┌─ EXERCISE DATA

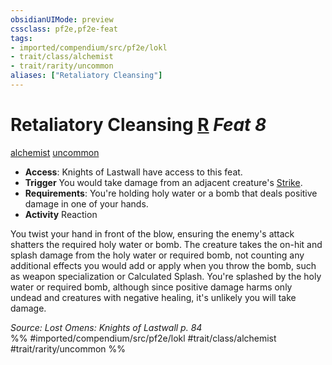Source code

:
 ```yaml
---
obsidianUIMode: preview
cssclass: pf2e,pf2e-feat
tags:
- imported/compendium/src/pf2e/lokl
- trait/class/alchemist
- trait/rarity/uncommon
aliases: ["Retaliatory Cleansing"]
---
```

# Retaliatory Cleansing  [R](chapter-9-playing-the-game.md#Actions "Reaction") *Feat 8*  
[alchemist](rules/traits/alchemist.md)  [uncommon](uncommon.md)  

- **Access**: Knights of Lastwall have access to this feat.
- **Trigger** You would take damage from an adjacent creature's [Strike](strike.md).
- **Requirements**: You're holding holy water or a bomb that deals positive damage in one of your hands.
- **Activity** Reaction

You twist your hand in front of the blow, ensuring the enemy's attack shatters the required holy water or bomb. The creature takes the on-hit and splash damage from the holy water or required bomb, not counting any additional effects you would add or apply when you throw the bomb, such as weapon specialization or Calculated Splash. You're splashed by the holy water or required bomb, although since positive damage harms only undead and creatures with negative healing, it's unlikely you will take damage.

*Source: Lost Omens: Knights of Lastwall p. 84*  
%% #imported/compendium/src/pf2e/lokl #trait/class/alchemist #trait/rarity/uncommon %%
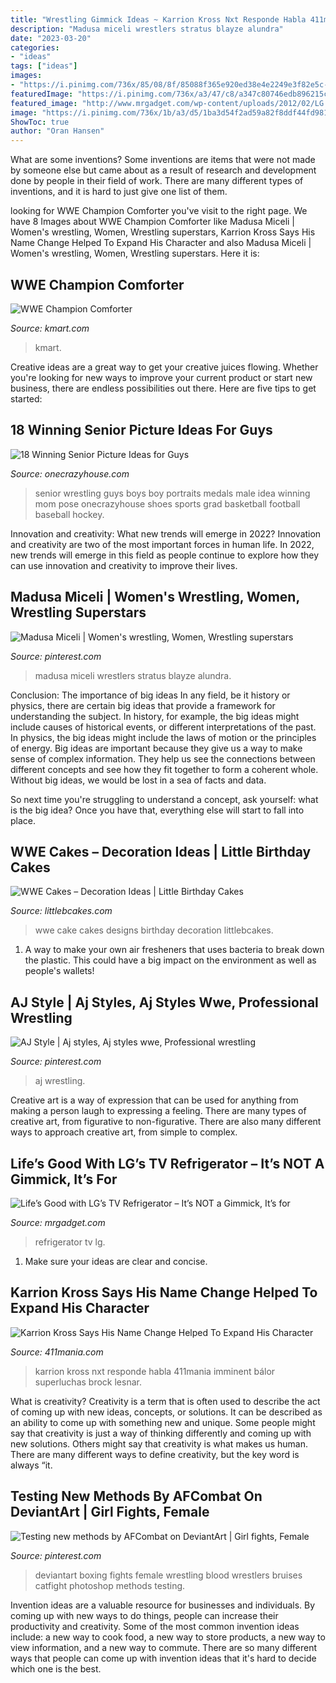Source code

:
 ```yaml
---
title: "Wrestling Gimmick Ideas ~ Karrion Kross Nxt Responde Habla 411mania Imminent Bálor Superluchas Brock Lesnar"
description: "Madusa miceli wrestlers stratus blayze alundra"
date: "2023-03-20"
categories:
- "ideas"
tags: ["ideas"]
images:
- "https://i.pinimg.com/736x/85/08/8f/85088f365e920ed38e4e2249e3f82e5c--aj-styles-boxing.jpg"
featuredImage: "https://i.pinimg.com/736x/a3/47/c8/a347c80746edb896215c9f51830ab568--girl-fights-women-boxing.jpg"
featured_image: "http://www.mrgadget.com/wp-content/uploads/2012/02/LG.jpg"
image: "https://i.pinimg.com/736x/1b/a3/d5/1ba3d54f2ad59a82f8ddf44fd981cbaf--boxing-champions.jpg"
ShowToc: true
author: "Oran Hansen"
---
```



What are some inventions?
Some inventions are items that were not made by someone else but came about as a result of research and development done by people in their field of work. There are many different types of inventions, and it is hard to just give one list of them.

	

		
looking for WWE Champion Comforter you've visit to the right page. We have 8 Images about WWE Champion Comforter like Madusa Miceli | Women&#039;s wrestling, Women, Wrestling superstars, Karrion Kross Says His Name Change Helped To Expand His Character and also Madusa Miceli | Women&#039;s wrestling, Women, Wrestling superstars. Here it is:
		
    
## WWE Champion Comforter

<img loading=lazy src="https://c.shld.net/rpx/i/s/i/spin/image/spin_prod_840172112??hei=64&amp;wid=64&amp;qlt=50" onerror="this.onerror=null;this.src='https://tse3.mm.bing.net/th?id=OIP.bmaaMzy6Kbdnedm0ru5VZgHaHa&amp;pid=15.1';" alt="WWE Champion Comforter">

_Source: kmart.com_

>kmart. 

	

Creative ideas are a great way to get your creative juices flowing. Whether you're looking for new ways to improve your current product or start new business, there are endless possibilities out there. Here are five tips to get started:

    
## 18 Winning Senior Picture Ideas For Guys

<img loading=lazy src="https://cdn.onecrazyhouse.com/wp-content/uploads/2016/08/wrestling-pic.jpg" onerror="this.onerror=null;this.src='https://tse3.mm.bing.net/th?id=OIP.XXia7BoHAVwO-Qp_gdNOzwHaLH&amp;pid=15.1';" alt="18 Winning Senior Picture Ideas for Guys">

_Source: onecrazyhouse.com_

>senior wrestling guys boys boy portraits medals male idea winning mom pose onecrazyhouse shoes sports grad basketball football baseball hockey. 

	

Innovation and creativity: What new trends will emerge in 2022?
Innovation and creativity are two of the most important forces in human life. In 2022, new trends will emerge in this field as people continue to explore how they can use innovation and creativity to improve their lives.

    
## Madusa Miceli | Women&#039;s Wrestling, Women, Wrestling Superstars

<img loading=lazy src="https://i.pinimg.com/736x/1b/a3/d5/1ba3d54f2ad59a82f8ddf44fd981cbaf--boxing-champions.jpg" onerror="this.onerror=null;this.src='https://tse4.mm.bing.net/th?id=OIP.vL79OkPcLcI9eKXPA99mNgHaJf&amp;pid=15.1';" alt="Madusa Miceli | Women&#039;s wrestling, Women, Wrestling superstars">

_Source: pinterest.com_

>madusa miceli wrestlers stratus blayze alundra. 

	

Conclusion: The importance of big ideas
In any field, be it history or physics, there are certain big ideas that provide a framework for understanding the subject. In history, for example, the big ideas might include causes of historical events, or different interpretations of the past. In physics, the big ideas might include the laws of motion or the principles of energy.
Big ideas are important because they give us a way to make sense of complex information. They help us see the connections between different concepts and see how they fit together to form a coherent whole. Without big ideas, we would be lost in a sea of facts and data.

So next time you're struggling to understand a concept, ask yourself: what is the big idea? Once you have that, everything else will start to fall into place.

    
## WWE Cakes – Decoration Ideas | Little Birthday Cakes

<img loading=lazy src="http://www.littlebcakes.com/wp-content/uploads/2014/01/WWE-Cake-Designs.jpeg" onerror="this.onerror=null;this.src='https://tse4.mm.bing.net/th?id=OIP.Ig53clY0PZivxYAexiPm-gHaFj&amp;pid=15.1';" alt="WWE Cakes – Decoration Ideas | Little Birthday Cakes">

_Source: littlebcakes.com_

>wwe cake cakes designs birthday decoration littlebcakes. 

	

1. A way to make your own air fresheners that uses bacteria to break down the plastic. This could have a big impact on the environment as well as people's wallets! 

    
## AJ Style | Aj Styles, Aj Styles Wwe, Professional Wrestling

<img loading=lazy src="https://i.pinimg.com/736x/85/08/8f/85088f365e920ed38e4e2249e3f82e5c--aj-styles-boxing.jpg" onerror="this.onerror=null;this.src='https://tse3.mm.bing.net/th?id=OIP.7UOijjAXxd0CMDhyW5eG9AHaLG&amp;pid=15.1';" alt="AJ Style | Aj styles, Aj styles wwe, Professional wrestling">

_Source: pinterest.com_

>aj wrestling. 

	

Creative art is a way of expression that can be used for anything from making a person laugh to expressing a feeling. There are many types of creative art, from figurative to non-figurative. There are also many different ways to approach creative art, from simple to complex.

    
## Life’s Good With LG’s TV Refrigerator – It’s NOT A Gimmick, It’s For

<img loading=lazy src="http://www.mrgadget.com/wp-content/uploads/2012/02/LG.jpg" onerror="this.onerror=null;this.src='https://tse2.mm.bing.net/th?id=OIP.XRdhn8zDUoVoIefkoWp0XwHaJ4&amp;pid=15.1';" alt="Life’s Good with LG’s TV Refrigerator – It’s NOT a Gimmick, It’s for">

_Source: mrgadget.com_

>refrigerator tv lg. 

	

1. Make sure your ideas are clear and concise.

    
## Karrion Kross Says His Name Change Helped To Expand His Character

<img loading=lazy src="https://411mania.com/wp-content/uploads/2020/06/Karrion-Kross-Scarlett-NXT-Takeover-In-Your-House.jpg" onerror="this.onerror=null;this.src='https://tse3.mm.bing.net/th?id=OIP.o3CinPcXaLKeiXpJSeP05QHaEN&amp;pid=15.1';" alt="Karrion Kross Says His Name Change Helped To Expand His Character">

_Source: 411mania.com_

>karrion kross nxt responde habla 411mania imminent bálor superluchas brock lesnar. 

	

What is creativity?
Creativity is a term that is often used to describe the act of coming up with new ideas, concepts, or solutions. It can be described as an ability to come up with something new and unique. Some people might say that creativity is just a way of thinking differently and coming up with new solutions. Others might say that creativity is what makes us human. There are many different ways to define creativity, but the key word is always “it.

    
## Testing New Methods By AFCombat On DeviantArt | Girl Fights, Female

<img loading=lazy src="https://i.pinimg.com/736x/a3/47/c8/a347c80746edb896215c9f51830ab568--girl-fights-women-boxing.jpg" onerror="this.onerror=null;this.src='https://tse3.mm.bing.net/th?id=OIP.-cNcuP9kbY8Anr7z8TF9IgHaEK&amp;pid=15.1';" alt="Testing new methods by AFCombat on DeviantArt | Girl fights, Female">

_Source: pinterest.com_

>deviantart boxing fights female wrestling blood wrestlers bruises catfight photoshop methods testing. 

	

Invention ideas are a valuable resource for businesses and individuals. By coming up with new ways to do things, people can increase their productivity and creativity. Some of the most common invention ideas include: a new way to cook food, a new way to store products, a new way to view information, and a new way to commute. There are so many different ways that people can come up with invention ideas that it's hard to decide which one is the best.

└─
┌─ EXERCISE DATA

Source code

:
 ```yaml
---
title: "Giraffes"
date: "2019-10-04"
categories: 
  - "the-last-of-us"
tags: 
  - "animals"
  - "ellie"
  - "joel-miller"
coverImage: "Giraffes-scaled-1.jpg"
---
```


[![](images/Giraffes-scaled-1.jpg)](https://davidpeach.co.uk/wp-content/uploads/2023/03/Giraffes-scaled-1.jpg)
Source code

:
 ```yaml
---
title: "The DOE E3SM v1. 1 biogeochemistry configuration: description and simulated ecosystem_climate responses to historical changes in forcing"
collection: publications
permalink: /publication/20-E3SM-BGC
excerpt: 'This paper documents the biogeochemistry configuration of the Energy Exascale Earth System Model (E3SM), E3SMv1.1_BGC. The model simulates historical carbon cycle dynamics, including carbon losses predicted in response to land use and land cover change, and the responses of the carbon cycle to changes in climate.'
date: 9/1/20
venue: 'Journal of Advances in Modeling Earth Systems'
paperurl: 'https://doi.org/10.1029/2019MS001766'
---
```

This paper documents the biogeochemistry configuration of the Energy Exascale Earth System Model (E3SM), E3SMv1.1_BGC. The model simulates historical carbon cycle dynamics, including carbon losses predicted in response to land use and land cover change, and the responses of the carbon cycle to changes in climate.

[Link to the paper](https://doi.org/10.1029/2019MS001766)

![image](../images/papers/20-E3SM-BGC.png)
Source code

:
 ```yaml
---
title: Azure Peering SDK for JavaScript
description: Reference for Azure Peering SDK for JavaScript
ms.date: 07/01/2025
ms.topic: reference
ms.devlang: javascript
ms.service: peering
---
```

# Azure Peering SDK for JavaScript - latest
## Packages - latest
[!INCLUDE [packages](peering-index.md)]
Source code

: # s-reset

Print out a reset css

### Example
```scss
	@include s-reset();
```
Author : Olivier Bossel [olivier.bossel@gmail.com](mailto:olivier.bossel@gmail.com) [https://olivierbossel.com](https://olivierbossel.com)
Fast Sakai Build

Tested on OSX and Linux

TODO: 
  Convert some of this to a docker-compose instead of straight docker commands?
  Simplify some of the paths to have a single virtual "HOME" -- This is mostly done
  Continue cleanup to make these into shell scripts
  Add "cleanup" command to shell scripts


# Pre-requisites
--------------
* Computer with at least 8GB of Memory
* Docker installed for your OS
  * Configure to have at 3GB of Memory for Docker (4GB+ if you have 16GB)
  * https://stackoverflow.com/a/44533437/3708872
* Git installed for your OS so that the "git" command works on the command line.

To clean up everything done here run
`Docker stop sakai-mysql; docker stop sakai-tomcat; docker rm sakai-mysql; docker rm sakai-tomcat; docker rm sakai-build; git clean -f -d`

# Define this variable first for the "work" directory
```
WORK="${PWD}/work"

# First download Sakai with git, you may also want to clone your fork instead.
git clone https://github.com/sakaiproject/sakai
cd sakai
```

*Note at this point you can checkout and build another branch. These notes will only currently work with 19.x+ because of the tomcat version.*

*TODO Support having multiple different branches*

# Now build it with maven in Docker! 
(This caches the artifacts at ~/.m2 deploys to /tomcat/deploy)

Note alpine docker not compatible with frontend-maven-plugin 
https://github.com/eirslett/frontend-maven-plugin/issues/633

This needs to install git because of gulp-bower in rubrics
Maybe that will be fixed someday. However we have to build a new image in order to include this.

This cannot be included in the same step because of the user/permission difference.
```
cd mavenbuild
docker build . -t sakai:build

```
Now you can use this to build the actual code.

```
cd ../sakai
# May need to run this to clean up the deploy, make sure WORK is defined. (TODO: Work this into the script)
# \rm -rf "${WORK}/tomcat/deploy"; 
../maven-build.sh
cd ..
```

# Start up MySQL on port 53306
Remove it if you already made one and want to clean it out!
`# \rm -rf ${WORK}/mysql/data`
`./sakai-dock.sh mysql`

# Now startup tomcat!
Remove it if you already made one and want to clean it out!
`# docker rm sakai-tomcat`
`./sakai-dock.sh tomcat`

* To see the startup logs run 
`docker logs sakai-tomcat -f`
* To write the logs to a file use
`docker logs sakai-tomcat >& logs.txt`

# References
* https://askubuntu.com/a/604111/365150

└─

** YOUR TASK **
Show a copy of each line from the records above in which the string "deploy" occurs.

** ANSWER SECTION **
(This caches the artifacts at ~/.m2 deploys to /tomcat/deploy)
# May need to run this to clean up the deploy, make sure WORK is defined. (TODO: Work this into the script)
# \rm -rf "${WORK}/tomcat/deploy"; 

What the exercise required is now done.